This is a delightful novella. It’s fresh and weird and engaging, a sci-fi-fantasy set in near-future Kathmandu. An interesting mix of traditional magic elements (djinn! I love djinn.) with traditional sci-fi elements (vaguely creepy AI!), and pretty bonkers…but weirdly lovable?…characters. The themes and the narrative are brutal, whimsical, funny, and sobering, sometimes all at once. This was riiiiight up my alley, and I recommend it to anyone looking to mix it up a little.

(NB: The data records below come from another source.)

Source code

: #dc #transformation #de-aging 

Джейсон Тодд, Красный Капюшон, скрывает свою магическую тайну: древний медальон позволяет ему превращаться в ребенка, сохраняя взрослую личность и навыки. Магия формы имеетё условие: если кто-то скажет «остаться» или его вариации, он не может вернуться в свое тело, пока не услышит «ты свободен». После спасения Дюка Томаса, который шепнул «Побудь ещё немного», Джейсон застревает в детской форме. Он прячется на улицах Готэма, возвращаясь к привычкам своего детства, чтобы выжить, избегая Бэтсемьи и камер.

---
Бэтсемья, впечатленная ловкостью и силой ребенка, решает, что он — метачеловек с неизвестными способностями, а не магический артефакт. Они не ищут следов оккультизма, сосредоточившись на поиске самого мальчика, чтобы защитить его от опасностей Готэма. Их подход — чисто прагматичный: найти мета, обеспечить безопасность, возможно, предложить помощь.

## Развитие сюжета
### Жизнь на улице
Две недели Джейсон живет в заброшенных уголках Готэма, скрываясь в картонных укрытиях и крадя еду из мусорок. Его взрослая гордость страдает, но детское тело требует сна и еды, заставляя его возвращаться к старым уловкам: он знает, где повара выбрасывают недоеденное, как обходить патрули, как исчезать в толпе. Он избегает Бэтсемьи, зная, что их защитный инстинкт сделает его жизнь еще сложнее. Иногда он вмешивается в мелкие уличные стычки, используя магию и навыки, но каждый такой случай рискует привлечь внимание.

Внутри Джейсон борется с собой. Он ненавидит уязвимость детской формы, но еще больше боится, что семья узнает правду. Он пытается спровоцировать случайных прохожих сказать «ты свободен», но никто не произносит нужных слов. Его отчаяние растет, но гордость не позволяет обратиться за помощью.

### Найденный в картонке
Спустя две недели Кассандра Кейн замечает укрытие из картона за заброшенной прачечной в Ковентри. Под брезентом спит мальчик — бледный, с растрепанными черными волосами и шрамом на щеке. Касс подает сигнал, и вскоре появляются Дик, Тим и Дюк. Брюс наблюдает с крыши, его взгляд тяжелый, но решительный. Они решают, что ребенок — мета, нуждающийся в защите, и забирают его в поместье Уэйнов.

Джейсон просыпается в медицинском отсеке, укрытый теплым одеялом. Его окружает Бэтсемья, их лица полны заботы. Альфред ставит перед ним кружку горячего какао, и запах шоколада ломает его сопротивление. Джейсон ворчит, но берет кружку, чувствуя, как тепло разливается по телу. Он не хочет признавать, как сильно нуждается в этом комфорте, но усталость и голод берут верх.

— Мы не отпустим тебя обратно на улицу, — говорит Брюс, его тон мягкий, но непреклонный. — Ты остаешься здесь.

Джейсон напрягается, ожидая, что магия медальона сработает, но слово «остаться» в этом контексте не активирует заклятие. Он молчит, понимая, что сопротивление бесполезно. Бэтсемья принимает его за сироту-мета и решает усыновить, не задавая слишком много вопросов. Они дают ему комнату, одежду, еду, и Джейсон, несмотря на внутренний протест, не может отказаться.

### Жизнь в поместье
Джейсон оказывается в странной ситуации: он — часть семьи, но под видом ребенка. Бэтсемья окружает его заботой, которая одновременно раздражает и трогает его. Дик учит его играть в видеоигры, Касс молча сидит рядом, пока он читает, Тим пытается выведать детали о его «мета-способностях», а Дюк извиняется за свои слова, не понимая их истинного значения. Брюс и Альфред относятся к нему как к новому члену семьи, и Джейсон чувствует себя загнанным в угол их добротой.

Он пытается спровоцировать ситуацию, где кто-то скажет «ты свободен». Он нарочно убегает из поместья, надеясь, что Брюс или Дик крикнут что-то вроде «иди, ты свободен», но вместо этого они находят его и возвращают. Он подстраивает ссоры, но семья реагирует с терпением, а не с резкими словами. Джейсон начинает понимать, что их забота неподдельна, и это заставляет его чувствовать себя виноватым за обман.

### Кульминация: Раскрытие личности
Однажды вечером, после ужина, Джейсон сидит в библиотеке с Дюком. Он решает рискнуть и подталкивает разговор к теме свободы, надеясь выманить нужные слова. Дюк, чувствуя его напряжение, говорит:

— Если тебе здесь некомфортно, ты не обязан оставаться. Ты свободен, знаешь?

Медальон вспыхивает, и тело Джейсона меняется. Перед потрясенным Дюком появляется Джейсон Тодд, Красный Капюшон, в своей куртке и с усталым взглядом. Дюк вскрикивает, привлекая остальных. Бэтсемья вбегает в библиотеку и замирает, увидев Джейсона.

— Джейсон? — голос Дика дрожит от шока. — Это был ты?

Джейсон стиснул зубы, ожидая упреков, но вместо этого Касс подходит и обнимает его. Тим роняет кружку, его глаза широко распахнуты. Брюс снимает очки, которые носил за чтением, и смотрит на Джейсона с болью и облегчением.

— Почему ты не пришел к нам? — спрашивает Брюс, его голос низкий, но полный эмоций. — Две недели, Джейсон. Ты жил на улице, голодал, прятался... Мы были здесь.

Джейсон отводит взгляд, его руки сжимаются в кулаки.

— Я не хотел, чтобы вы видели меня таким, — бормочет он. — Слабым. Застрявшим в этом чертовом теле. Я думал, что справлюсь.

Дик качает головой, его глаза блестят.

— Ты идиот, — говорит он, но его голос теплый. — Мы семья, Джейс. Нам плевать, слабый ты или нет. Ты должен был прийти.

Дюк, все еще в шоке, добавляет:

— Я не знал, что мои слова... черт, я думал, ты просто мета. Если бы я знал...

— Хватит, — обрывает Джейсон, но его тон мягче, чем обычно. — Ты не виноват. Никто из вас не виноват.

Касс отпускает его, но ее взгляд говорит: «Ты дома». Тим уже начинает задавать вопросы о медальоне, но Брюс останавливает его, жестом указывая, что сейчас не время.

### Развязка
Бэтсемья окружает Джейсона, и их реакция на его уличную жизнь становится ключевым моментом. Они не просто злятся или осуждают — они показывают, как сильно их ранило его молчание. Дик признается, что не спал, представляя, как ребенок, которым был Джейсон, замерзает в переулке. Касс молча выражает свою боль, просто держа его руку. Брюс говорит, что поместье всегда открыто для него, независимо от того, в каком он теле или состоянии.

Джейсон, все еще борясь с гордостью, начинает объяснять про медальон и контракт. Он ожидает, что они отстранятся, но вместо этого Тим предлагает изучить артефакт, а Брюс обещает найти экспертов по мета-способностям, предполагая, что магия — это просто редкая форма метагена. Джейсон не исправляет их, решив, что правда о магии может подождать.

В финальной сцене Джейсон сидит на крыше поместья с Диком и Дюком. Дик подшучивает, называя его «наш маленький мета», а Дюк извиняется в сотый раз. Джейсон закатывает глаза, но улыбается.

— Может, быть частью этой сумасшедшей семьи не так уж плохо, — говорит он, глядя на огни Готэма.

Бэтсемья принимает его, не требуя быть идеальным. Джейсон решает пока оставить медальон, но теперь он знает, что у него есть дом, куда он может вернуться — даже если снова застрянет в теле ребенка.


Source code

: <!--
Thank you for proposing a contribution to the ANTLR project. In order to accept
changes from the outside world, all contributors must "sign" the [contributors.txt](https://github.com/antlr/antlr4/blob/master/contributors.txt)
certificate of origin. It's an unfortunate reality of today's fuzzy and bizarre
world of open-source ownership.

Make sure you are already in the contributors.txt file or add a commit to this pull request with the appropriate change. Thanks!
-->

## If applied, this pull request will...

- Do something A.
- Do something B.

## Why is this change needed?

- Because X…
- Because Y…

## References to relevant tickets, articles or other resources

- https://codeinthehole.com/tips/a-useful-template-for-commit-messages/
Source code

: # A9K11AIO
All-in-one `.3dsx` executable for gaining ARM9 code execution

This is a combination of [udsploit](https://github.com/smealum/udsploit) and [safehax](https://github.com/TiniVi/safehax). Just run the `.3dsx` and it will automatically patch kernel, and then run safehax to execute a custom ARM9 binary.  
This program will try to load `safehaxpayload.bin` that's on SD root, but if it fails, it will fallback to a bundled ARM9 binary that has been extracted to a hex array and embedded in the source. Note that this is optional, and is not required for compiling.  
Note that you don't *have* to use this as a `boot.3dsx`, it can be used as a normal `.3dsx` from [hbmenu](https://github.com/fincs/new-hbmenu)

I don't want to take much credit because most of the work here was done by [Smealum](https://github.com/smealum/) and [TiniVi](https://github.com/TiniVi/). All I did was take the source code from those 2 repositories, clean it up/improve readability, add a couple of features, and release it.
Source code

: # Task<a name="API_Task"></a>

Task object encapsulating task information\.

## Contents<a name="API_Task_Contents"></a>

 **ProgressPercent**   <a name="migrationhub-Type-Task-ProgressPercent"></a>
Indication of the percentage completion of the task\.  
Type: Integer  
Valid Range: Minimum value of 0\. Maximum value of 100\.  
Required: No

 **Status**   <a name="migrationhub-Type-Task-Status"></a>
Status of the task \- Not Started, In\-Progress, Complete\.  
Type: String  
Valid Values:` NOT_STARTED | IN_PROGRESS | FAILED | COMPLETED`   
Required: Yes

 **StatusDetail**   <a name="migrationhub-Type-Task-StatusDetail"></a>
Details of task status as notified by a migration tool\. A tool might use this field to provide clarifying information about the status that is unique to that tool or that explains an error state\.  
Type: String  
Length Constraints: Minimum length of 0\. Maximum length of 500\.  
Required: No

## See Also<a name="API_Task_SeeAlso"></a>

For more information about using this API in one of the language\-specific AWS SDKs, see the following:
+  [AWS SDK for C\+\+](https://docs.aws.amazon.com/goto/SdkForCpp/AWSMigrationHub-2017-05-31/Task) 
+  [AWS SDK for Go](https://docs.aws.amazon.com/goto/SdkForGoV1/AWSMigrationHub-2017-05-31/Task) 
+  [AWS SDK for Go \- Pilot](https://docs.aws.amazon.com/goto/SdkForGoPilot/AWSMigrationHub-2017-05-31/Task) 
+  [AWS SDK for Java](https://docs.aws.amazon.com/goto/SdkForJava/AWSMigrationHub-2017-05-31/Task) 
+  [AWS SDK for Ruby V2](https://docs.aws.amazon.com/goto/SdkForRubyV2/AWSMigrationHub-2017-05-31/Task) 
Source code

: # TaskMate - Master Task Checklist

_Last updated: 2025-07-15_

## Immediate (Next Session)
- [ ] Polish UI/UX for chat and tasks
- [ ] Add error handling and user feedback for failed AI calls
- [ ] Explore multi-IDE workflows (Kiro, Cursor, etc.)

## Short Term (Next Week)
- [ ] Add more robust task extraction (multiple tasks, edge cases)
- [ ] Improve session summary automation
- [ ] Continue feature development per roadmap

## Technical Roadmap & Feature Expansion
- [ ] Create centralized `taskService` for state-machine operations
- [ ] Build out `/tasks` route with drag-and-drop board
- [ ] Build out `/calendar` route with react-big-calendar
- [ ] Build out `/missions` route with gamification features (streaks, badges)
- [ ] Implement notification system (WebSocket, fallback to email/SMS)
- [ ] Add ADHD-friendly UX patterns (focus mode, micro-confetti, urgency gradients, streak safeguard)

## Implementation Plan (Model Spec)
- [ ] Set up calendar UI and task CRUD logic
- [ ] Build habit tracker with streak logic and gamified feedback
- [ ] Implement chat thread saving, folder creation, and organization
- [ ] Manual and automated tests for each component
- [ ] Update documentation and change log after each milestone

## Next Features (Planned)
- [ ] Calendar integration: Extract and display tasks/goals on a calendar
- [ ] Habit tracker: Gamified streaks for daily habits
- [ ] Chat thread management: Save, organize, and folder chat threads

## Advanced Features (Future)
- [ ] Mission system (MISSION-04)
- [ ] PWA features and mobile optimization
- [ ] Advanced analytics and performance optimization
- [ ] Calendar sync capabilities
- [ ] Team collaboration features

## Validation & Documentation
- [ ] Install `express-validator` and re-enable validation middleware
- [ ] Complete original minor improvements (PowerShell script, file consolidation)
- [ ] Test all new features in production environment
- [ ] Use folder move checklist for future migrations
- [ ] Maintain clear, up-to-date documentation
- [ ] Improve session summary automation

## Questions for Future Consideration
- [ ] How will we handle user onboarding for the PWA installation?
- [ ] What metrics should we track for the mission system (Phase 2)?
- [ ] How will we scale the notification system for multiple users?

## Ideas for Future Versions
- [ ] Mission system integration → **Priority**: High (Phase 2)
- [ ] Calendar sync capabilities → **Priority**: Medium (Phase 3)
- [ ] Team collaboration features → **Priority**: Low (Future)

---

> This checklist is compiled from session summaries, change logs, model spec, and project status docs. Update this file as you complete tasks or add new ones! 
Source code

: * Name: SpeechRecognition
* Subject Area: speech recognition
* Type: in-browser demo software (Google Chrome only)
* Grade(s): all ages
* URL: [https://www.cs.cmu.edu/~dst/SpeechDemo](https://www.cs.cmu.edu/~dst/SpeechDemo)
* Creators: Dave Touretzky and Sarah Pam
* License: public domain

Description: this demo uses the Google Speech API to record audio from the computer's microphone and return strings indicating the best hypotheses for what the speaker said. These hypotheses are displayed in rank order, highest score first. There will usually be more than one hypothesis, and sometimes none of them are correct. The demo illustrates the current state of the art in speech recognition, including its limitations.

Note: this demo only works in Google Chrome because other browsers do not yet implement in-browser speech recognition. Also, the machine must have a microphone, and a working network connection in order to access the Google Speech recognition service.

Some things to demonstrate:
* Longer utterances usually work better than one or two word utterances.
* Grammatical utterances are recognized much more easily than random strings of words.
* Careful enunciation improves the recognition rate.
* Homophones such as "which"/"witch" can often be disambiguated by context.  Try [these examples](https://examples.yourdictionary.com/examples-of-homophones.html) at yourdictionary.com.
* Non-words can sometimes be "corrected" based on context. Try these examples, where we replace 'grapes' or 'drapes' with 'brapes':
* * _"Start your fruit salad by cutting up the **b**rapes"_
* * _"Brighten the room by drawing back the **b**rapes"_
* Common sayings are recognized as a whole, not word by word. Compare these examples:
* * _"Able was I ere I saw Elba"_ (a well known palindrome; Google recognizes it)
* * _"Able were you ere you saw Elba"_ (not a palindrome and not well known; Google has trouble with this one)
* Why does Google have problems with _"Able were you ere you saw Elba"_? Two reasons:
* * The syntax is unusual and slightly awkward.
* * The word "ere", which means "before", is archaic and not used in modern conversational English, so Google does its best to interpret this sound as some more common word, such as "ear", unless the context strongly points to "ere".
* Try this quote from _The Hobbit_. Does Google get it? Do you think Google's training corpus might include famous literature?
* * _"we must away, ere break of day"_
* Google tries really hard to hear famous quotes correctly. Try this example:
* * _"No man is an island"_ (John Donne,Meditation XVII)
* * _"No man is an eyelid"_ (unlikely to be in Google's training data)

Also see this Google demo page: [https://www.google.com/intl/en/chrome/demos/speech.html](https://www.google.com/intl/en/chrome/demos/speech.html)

Melek Ahmar, the Lord of Mars, the Red King, the Lord of Tuesday, Most August Rajah of Djinn has woken up. He is aghast when he realizes that despite his long and illustrious history of power and domination, humans have basically forgotten about him. Not only that, but human society has changed: they now rely on nanobots to keep the air clean enough to breathe, and a god-like AI to keep things going, and they generally seem content with their lot. This will not do for Melek Ahmar, the Lord of Mars, the Red King, the Lord of of Tuesday, Most August Rajah of Djinn. What, is he just supposed to sit around and not conquer things? He enlists a sidekick, a slightly shifty off-the-grid gurkha, Bhan Gurung, who has a particular fondness for pistachios and knives, and goes about trying to regain his power.
I don’t want to give anything else away, so if you’re intrigued by this short description, you should probably just pick up the book.